Following on this from this first post, Mr Quinn then goes on to detail another example of USPTO dysfunctionalism that he received in an email after writing his original blog. This is followed by a piece which focuses on what he considers to be a junk patent that has issued (in contrast to some more legitimate applications that have not been granted) and another one which suggests that the time may have come to rework the US patent system completely to allow for both petty patents and a higher-level examined patent right that retains a presumption of validity.
“With the ever growing backlog and examiners refusing to issue patents in certain groups it is time for action and we need to put on the table in a serious way the privatizing of the Patent Office. Clearly the federal government does not have the ability, resources and knowledge to handle innovation and something radical needs to be done before this starts affecting our economy,” Mr Quinn writes.

When Joff wrote: "It is also a fantastic get-out for the office itself, which can say its critics are nothing more than serial moaners who have lost a relatively easy life and never back up their complaints with facts," IPBiz thought of the wildly exaggerated patent grant rate numbers of Quillen and Webster, which were never backed up by facts.

The same could be said about "irresponsible scaremongering" in the text: To do otherwise is irresponsible scaremongering that harms everyone who has a stake in the ongoing development of the US patent system and plays straight into the hands of those who would like to see it reined in.

****Separately, on IAM -->

However one big difference between the dotcom gold rush and the present green-tech boom is that in the latter you are not going to get by without doing meaningful R&D. The internet companies of the late 1990s could talk a great game, but did not have anything much more than dreams underpinning their plans; green-tech businesses have no option but to produce something palpable, something that people can hold on to.

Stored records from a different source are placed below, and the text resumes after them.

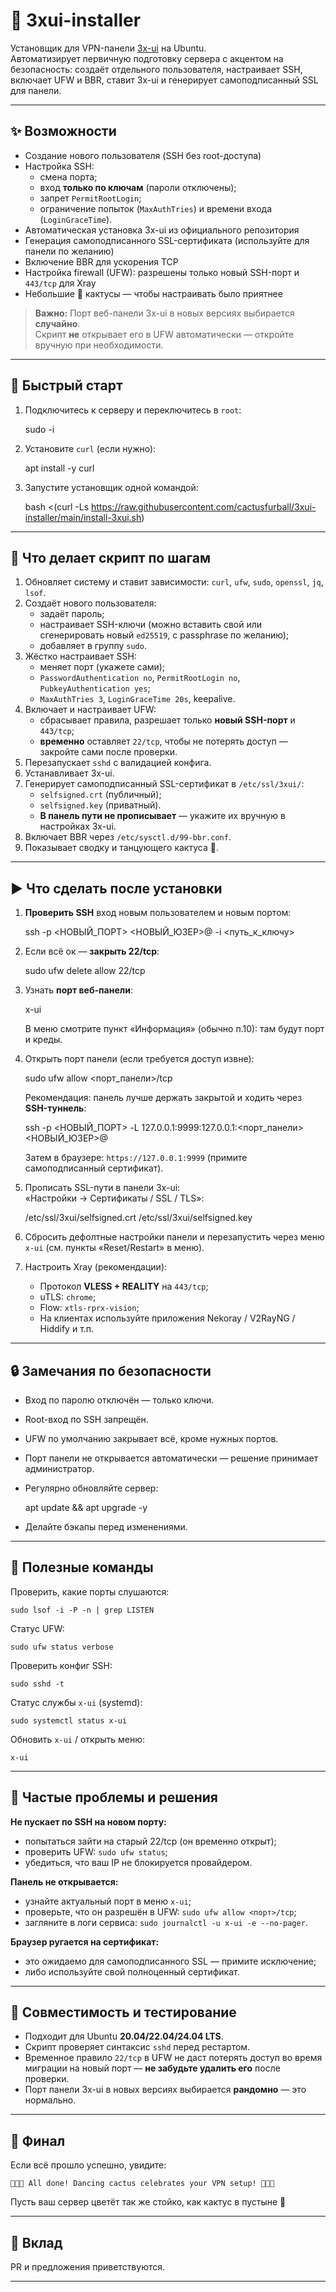 # 🌵 3xui-installer

Установщик для VPN-панели [3x-ui](https://github.com/mhsanaei/3x-ui) на Ubuntu.  
Автоматизирует первичную подготовку сервера с акцентом на безопасность: создаёт отдельного пользователя, настраивает SSH, включает UFW и BBR, ставит 3x-ui и генерирует самоподписанный SSL для панели.

---

## ✨ Возможности

- Создание нового пользователя (SSH без root-доступа)
- Настройка SSH:
  - смена порта;
  - вход **только по ключам** (пароли отключены);
  - запрет `PermitRootLogin`;
  - ограничение попыток (`MaxAuthTries`) и времени входа (`LoginGraceTime`).
- Автоматическая установка 3x-ui из официального репозитория
- Генерация самоподписанного SSL-сертификата (используйте для панели по желанию)
- Включение BBR для ускорения TCP
- Настройка firewall (UFW): разрешены только новый SSH-порт и `443/tcp` для Xray
- Небольшие 🌵 кактусы — чтобы настраивать было приятнее

> **Важно:** Порт веб-панели 3x-ui в новых версиях выбирается **случайно**.  
> Скрипт **не** открывает его в UFW автоматически — откройте вручную при необходимости.

---

## 🔧 Быстрый старт

1) Подключитесь к серверу и переключитесь в `root`:

    sudo -i

2) Установите `curl` (если нужно):

    apt install -y curl

3) Запустите установщик одной командой:

    bash <(curl -Ls https://raw.githubusercontent.com/cactusfurball/3xui-installer/main/install-3xui.sh)

---

## 🧭 Что делает скрипт по шагам

1. Обновляет систему и ставит зависимости: `curl`, `ufw`, `sudo`, `openssl`, `jq`, `lsof`.
2. Создаёт нового пользователя:
   - задаёт пароль;
   - настраивает SSH-ключи (можно вставить свой или сгенерировать новый `ed25519`, с passphrase по желанию);
   - добавляет в группу `sudo`.
3. Жёстко настраивает SSH:
   - меняет порт (укажете сами);
   - `PasswordAuthentication no`, `PermitRootLogin no`, `PubkeyAuthentication yes`;
   - `MaxAuthTries 3`, `LoginGraceTime 20s`, keepalive.
4. Включает и настраивает UFW:
   - сбрасывает правила, разрешает только **новый SSH-порт** и `443/tcp`;
   - **временно** оставляет `22/tcp`, чтобы не потерять доступ — закройте сами после проверки.
5. Перезапускает `sshd` с валидацией конфига.
6. Устанавливает 3x-ui.
7. Генерирует самоподписанный SSL-сертификат в `/etc/ssl/3xui/`:
   - `selfsigned.crt` (публичный);
   - `selfsigned.key` (приватный).
   - **В панель пути не прописывает** — укажите их вручную в настройках 3x-ui.
8. Включает BBR через `/etc/sysctl.d/99-bbr.conf`.
9. Показывает сводку и танцующего кактуса 🌵.

---

## ▶ Что сделать после установки

1) **Проверить SSH** вход новым пользователем и новым портом:

    ssh -p <НОВЫЙ_ПОРТ> <НОВЫЙ_ЮЗЕР>@<IP> -i <путь_к_ключу>

2) Если всё ок — **закрыть 22/tcp**:

    sudo ufw delete allow 22/tcp

3) Узнать **порт веб-панели**:

    x-ui

   В меню смотрите пункт «Информация» (обычно п.10): там будут порт и креды.

4) Открыть порт панели (если требуется доступ извне):

    sudo ufw allow <порт_панели>/tcp

   Рекомендация: панель лучше держать закрытой и ходить через **SSH-туннель**:

    ssh -p <НОВЫЙ_ПОРТ> -L 127.0.0.1:9999:127.0.0.1:<порт_панели> <НОВЫЙ_ЮЗЕР>@<IP>

   Затем в браузере: `https://127.0.0.1:9999` (примите самоподписанный сертификат).

5) Прописать SSL-пути в панели 3x-ui:  
   «Настройки → Сертификаты / SSL / TLS»:

    /etc/ssl/3xui/selfsigned.crt
    /etc/ssl/3xui/selfsigned.key

6) Сбросить дефолтные настройки панели и перезапустить через меню `x-ui` (см. пункты «Reset/Restart» в меню).

7) Настроить Xray (рекомендации):
   - Протокол **VLESS + REALITY** на `443/tcp`;
   - uTLS: `chrome`;
   - Flow: `xtls-rprx-vision`;
   - На клиентах используйте приложения Nekoray / V2RayNG / Hiddify и т.п.

---

## 🔒 Замечания по безопасности

- Вход по паролю отключён — только ключи.  
- Root-вход по SSH запрещён.  
- UFW по умолчанию закрывает всё, кроме нужных портов.  
- Порт панели не открывается автоматически — решение принимает администратор.  
- Регулярно обновляйте сервер:  

    apt update && apt upgrade -y

- Делайте бэкапы перед изменениями.

---

## 🧰 Полезные команды

Проверить, какие порты слушаются:

    sudo lsof -i -P -n | grep LISTEN

Статус UFW:

    sudo ufw status verbose

Проверить конфиг SSH:

    sudo sshd -t

Статус службы `x-ui` (systemd):

    sudo systemctl status x-ui

Обновить `x-ui` / открыть меню:

    x-ui

---

## 🐞 Частые проблемы и решения

**Не пускает по SSH на новом порту:**
- попытаться зайти на старый 22/tcp (он временно открыт);
- проверить UFW: `sudo ufw status`;
- убедиться, что ваш IP не блокируется провайдером.

**Панель не открывается:**
- узнайте актуальный порт в меню `x-ui`;
- проверьте, что он разрешён в UFW: `sudo ufw allow <порт>/tcp`;
- загляните в логи сервиса: `sudo journalctl -u x-ui -e --no-pager`.

**Браузер ругается на сертификат:**
- это ожидаемо для самоподписанного SSL — примите исключение;
- либо используйте свой полноценный сертификат.

---

## 🧪 Совместимость и тестирование

- Подходит для Ubuntu **20.04/22.04/24.04 LTS**.
- Скрипт проверяет синтаксис `sshd` перед рестартом.
- Временное правило `22/tcp` в UFW не даст потерять доступ во время миграции на новый порт — **не забудьте удалить его** после проверки.
- Порт панели 3x-ui в новых версиях выбирается **рандомно** — это нормально.

---

## 🌵 Финал

Если всё прошло успешно, увидите:

    🌵🌵🌵 All done! Dancing cactus celebrates your VPN setup! 🌵🌵🌵

Пусть ваш сервер цветёт так же стойко, как кактус в пустыне 🌵

---

## 🤝 Вклад

PR и предложения приветствуются.

---
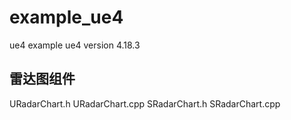 # example_ue4
ue4 example
ue4 version 4.18.3

## 雷达图组件
URadarChart.h
URadarChart.cpp
SRadarChart.h
SRadarChart.cpp

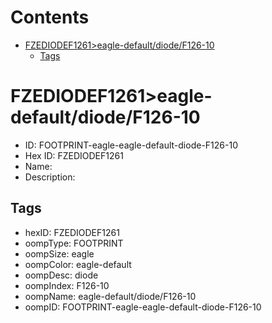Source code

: 



Contents
========

* [FZEDIODEF1261>eagle-default/diode/F126-10](#fzediodef1261eagle-defaultdiodef126-10)
	* [Tags](#tags)

# FZEDIODEF1261>eagle-default/diode/F126-10

- ID: FOOTPRINT-eagle-eagle-default-diode-F126-10
- Hex ID: FZEDIODEF1261
- Name: 
- Description: 

## Tags

- hexID: FZEDIODEF1261
- oompType: FOOTPRINT
- oompSize: eagle
- oompColor: eagle-default
- oompDesc: diode
- oompIndex: F126-10
- oompName: eagle-default/diode/F126-10
- oompID: FOOTPRINT-eagle-eagle-default-diode-F126-10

Among the items that these companies can put in front of potential investors is patents. And it looks like these are becoming very important. In an article originally published by Dow Jones newsletters, we are told that green-tech litigation is now beginning to rear its head. "I think we're really starting to see just the beginning of it," the report quotes Morrison & Forrester LLP attorney Eric Walters as saying. "There have been cases across the board of different clean technologies' trade-secret litigations and patent litigations filed in the last year or two." Of course, when companies start slugging it out over patents, you can be sure that they feel something very valuable is at stake. Investors may not like the expense and the worry a court case produces, but it is a confirmation of sorts that they might have put their money in the right place. And if their side wins, well it can be very exciting news indeed.

IPBiz notes that it is not clear that a patent application on Coskata's bioreactor has published. And then there is the "burning water" of Kanzius. Talking a great game can still be a winner; Kanzius certainly fooled Lesley Stahl and viewers of "60 Minutes."